*** Opening RECORDS SUPPLIED ***

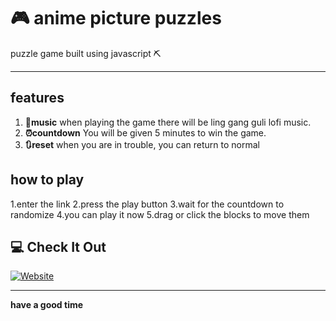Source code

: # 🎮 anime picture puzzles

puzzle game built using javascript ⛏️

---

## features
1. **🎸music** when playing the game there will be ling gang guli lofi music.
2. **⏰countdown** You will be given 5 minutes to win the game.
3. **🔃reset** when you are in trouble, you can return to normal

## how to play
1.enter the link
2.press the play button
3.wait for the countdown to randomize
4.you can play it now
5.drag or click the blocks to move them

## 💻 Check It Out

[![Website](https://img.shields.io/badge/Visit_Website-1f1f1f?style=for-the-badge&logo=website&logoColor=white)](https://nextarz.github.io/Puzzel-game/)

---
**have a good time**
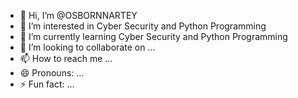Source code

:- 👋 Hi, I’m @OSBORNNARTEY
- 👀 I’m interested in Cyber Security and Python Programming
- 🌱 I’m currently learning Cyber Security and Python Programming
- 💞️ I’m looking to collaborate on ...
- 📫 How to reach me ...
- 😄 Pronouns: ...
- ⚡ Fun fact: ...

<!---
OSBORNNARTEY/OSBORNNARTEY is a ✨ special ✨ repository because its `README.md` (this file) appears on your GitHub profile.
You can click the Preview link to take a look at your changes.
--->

*** Closing RECORDS SUPPLIED ***
*** Opening RECORDS SUPPLIED ***

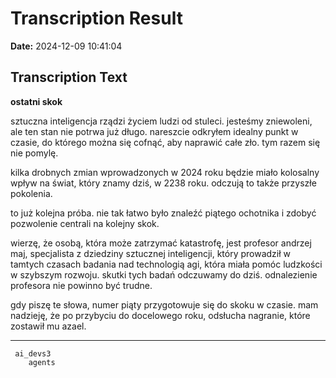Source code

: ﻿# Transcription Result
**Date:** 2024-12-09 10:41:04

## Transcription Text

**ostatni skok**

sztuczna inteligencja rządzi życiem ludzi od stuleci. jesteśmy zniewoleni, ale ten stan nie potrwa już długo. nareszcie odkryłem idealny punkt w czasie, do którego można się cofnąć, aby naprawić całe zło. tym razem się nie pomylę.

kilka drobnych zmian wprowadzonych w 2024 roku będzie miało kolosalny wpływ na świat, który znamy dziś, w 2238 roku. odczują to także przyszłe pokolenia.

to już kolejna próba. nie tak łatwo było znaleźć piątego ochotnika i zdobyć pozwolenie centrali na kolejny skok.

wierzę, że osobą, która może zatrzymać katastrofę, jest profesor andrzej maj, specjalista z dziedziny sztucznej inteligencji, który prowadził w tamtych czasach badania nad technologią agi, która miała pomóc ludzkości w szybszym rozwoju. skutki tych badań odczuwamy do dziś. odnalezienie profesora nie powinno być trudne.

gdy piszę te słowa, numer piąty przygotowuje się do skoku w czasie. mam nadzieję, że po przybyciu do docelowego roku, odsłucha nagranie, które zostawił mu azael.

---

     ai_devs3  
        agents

*** Closing RECORDS SUPPLIED ***

TASK: Copy each line of the records containing the string "link".

SOLUTION TO THE PROBLEM:
1.enter the link
You can click the Preview link to take a look at your changes.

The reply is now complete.